[[ Source records open ]]
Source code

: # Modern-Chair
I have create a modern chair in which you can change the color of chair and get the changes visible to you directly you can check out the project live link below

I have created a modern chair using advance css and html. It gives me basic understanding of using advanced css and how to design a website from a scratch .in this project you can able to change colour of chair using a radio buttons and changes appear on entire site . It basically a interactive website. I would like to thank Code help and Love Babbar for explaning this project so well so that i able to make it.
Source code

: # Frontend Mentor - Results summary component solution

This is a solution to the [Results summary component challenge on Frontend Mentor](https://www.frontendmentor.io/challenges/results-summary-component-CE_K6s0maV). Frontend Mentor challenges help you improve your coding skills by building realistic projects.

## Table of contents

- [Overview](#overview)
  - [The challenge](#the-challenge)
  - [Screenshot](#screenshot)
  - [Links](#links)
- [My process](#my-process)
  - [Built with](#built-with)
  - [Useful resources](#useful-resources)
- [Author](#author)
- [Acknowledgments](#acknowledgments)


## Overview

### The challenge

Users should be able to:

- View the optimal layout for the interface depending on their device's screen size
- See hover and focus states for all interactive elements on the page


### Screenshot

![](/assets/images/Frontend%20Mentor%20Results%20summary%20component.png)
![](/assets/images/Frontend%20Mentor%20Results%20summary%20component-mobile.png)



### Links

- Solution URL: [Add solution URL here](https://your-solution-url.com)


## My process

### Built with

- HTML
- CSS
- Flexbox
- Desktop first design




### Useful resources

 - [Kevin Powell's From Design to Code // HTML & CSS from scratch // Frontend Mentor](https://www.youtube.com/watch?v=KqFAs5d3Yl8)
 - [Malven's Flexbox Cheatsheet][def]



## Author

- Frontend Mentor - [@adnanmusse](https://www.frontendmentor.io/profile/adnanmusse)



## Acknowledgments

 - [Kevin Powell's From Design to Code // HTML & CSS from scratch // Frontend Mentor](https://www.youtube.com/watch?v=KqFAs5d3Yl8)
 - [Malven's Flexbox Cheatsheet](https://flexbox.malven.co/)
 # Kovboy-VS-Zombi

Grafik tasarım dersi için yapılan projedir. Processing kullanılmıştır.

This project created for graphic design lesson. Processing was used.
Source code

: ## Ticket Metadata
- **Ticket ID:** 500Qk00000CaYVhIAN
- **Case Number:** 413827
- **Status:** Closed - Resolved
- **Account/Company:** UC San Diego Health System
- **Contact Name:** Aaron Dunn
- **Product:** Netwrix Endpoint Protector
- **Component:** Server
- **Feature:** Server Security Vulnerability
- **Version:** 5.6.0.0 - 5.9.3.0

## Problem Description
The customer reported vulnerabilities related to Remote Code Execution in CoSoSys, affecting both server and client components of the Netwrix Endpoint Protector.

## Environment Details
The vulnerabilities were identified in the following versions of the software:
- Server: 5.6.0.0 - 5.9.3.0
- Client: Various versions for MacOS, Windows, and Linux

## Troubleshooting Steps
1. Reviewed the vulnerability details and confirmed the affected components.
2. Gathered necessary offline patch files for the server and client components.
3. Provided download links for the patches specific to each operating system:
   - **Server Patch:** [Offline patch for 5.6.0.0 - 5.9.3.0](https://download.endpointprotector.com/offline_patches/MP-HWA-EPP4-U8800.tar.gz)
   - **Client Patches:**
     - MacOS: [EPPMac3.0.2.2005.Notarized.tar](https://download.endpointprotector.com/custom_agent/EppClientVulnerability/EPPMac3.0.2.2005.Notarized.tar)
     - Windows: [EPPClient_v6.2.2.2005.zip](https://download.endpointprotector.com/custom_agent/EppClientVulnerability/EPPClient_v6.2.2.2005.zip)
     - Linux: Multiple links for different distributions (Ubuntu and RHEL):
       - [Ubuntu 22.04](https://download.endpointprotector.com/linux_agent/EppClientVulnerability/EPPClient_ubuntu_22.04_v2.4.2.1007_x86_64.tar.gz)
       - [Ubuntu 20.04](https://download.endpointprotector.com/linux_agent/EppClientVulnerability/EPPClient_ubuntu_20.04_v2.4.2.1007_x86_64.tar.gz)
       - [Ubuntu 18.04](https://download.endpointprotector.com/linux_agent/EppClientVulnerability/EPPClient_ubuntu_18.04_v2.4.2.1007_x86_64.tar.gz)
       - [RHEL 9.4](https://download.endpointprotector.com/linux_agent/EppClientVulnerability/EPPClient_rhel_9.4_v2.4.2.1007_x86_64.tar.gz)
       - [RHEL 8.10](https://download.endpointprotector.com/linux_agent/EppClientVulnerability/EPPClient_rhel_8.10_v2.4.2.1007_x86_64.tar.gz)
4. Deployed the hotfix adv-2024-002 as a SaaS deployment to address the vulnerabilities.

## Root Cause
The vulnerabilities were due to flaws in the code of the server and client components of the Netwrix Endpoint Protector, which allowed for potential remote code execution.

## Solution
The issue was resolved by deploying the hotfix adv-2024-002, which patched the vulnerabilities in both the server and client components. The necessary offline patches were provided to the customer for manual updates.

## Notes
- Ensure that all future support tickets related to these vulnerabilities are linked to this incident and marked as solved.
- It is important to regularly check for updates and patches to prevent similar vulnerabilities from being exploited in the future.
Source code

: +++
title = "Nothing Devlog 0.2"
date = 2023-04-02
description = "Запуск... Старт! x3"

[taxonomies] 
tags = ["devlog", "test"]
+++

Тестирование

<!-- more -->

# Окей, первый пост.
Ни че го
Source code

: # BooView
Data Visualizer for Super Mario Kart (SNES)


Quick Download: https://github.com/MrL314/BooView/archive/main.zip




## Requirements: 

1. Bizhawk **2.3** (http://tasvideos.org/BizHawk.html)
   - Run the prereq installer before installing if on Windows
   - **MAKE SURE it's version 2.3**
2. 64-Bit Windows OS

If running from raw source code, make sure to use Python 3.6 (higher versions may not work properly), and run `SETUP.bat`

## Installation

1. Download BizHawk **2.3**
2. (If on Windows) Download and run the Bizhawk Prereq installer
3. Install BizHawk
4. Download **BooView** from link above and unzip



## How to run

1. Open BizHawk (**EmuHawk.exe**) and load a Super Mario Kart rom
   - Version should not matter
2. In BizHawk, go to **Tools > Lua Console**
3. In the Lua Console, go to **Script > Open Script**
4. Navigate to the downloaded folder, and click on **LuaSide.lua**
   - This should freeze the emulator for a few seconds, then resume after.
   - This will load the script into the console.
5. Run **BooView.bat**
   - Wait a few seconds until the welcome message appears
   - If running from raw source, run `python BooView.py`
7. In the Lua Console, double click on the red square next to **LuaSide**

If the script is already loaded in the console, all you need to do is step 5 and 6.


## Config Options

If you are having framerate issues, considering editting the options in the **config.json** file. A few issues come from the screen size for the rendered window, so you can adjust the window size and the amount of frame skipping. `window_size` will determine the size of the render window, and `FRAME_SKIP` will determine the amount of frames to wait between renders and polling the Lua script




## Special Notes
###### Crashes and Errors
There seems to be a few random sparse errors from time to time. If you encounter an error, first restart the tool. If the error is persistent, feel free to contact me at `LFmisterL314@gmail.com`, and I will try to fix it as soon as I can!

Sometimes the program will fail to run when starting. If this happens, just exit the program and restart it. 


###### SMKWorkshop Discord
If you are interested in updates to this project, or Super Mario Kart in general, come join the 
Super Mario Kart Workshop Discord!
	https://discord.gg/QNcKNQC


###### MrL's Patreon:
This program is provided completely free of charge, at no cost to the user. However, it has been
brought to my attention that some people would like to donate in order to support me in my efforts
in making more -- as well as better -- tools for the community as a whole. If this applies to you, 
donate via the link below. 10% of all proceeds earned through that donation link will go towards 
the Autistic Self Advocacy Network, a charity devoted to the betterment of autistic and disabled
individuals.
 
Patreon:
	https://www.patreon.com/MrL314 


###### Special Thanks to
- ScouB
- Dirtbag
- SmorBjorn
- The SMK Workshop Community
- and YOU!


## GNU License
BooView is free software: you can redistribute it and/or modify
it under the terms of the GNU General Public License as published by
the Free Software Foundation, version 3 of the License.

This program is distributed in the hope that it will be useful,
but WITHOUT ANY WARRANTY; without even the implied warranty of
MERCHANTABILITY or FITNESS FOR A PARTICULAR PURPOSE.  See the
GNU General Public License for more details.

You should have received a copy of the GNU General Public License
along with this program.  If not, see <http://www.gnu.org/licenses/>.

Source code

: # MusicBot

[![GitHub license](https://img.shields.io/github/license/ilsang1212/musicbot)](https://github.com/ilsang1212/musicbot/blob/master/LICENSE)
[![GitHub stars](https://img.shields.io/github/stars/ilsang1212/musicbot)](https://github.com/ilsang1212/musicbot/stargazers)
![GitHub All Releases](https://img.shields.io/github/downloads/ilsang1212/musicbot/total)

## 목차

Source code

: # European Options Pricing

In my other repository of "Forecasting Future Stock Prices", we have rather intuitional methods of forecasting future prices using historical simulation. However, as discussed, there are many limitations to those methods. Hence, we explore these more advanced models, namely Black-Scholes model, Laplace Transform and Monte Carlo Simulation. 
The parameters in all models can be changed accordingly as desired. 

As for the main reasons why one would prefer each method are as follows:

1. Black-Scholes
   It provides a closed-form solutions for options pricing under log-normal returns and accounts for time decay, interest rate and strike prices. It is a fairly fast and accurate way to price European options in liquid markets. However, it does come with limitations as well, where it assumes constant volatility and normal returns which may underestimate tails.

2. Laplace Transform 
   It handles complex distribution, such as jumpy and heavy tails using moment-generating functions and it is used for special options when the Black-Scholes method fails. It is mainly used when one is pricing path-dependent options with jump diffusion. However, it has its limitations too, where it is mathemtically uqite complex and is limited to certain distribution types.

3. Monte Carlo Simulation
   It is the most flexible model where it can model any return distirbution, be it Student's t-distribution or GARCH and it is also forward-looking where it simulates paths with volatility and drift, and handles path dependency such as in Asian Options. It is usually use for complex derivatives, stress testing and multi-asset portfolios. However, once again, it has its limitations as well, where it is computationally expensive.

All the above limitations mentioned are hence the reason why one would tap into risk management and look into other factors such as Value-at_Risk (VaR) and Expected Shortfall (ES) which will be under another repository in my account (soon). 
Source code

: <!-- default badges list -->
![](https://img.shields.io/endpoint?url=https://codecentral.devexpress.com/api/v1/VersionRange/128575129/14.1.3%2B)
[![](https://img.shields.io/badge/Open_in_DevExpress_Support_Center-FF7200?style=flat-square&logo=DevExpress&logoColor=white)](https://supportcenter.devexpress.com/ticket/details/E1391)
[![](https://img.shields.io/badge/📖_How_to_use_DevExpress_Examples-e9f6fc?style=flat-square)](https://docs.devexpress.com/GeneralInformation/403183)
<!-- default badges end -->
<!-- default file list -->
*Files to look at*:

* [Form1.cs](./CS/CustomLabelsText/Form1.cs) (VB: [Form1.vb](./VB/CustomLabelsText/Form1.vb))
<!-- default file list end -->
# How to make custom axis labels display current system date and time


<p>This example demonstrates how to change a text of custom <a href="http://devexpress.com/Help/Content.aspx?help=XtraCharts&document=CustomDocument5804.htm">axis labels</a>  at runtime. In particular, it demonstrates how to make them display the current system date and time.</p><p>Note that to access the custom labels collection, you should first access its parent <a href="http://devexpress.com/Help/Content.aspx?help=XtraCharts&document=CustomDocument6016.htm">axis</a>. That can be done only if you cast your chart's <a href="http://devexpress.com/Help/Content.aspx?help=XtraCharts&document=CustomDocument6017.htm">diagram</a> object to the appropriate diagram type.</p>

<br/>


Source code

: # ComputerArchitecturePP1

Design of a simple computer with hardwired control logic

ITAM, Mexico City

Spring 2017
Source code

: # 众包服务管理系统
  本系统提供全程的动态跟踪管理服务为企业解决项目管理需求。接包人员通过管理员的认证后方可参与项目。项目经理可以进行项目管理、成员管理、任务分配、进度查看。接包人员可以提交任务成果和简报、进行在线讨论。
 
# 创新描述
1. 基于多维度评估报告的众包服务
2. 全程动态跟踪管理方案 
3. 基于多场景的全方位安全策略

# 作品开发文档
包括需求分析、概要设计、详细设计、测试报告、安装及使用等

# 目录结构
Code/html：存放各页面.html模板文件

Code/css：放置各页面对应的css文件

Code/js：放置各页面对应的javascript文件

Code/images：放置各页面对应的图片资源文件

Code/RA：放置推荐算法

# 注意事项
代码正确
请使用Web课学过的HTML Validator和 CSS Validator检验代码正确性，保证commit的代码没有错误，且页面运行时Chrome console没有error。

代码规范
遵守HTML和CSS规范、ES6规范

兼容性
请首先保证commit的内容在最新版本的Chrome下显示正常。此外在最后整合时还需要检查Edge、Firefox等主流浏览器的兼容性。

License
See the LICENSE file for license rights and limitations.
[[ Source records closed ]]
● **Assignment**
Reproduce exactly the first line of the listing and every line after it, through the one containing "## Overview". Nothing else belongs in the output.

● **Response**
Source code

: # Modern-Chair
I have create a modern chair in which you can change the color of chair and get the changes visible to you directly you can check out the project live link below

I have created a modern chair using advance css and html. It gives me basic understanding of using advanced css and how to design a website from a scratch .in this project you can able to change colour of chair using a radio buttons and changes appear on entire site . It basically a interactive website. I would like to thank Code help and Love Babbar for explaning this project so well so that i able to make it.
Source code

: # Frontend Mentor - Results summary component solution

This is a solution to the [Results summary component challenge on Frontend Mentor](https://www.frontendmentor.io/challenges/results-summary-component-CE_K6s0maV). Frontend Mentor challenges help you improve your coding skills by building realistic projects.

## Table of contents

- [Overview](#overview)
  - [The challenge](#the-challenge)
  - [Screenshot](#screenshot)
  - [Links](#links)
- [My process](#my-process)
  - [Built with](#built-with)
  - [Useful resources](#useful-resources)
- [Author](#author)
- [Acknowledgments](#acknowledgments)


## Overview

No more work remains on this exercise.